There is an undocumented API parameter you can try to make the embeddings exactly the same, more over here:

However, oddly enough, recently we had a “bad embedding day” on Sept. 25. If your data was embedded on that day, it is recommended you either re-embed or discard that data.

2 Likes

Ahh, Interesting, must of missed that, cheers!

1 Like

Thank you for sharing this. This other post also has users reporting different embeddings even after using “encoder_format = float”. So I guess there is no solution for this at this time ?

There is a solution to the problem, I believe it’s mentioned in the thread.

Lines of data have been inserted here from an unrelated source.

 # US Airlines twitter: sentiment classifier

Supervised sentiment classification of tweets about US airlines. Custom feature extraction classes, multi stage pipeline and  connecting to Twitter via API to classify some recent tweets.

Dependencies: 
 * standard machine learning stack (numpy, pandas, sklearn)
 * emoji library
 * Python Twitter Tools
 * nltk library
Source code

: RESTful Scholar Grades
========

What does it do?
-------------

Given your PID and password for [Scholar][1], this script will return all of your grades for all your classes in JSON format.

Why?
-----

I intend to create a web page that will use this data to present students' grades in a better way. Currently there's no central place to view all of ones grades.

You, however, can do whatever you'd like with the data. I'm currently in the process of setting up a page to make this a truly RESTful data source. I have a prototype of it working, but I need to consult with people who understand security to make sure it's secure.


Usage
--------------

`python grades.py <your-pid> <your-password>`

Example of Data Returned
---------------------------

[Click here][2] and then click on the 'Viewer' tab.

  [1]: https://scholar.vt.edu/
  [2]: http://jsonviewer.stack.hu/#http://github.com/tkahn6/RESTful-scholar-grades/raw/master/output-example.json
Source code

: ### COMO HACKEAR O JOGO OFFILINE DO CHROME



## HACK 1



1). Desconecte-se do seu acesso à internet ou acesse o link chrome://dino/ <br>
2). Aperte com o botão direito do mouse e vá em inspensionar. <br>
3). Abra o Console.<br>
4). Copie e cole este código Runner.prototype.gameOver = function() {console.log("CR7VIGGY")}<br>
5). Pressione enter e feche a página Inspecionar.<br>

But how it works is that you have a database of previously embedded results. The hash key into the database is the hash of the text you embedded.

So:

HashXYZ123 = hash(Text Blah)

So the database has in it rows like:

HashXYZ123 | EmbeddingVector(Text Blah)

So a new thing comes in, you hash it, you look to see if it’s in your database. If it is, you return the embedding vector from the database. If it is not in the database, you create a new embedding vector, and put it in the database with the new hash.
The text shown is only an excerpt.